Problem to work on. Within the entries below, find each line containing the word "append" and copy it.

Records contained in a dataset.
= = =
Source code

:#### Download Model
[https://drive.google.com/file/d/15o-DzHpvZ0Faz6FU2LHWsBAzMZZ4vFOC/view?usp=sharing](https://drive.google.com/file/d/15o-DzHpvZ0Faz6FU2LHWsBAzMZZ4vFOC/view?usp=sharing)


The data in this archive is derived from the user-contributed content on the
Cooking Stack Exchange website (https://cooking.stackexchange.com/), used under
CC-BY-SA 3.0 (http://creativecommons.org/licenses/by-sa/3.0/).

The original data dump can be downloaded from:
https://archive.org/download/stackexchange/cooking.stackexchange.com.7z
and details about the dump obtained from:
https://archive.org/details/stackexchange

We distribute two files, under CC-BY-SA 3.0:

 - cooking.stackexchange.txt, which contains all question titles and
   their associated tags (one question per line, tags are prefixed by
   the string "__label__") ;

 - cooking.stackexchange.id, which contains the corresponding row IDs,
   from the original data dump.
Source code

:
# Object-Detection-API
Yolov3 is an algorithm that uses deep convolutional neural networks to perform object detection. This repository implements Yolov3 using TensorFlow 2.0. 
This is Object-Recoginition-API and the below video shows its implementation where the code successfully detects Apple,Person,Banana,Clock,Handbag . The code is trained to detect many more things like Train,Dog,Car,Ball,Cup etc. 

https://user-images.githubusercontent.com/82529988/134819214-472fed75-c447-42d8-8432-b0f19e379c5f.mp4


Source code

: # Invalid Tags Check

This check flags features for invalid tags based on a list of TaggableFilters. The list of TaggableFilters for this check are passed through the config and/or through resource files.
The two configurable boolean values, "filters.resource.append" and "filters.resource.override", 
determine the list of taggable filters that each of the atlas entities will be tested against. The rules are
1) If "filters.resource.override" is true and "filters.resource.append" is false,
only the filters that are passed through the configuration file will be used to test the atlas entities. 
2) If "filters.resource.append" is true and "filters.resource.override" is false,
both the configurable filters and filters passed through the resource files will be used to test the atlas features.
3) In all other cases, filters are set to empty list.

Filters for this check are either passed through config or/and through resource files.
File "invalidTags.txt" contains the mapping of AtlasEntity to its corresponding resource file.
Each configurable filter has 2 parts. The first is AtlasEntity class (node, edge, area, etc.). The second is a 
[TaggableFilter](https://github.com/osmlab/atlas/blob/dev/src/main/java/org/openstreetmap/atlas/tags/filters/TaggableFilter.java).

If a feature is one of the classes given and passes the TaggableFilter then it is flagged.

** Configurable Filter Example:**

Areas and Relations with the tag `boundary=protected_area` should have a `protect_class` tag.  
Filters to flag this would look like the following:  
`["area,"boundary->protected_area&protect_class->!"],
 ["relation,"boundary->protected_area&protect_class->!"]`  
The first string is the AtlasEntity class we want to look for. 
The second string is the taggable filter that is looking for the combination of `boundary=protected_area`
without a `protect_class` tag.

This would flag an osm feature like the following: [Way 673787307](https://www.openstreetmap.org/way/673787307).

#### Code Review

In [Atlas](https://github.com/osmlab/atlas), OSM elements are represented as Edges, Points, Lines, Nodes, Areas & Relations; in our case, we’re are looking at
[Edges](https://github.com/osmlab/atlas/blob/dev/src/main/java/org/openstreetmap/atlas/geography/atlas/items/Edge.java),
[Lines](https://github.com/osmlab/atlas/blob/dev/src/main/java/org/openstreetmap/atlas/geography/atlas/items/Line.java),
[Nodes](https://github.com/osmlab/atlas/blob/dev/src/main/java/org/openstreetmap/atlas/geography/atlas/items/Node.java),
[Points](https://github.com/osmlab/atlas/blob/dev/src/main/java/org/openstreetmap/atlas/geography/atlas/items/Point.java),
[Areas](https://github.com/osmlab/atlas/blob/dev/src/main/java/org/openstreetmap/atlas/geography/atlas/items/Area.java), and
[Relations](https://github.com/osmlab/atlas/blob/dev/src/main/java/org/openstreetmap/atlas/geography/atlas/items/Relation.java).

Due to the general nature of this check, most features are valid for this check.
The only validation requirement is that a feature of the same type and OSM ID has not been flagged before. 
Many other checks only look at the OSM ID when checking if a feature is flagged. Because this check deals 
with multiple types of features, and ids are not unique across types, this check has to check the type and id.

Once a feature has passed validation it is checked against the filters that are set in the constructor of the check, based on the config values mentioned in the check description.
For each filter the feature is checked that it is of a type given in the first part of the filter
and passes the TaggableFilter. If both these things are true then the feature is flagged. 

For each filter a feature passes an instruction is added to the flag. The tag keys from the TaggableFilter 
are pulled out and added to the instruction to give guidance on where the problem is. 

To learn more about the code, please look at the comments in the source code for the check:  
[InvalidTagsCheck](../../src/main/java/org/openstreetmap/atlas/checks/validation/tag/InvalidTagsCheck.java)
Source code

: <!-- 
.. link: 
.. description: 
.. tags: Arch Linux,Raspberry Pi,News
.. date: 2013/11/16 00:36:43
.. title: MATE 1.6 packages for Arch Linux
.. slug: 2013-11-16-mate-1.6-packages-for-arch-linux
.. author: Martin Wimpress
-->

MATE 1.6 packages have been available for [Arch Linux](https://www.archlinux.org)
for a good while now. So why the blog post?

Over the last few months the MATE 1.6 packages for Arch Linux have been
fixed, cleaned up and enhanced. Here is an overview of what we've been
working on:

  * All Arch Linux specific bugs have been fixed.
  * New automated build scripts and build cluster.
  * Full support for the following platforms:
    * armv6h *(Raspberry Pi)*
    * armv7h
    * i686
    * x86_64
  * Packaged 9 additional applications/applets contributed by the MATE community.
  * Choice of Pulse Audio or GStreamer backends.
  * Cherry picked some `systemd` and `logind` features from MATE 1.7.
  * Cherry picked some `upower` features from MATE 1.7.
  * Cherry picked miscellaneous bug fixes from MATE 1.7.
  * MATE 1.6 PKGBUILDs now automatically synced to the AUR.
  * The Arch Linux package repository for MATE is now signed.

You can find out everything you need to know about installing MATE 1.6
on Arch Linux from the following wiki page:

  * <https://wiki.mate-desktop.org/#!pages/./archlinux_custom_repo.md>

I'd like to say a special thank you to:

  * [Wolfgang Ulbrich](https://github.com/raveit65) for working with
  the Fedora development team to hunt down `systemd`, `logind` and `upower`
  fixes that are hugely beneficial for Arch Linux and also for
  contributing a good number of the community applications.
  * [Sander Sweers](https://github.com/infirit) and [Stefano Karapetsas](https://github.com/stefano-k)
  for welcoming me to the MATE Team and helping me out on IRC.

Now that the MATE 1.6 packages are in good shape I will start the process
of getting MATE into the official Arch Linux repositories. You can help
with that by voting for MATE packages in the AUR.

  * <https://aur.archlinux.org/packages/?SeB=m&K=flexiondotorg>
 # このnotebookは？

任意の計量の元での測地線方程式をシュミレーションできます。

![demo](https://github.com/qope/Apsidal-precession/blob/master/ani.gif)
= = =
Output.
The two configurable boolean values, "filters.resource.append" and "filters.resource.override", 
1) If "filters.resource.override" is true and "filters.resource.append" is false,
2) If "filters.resource.append" is true and "filters.resource.override" is false,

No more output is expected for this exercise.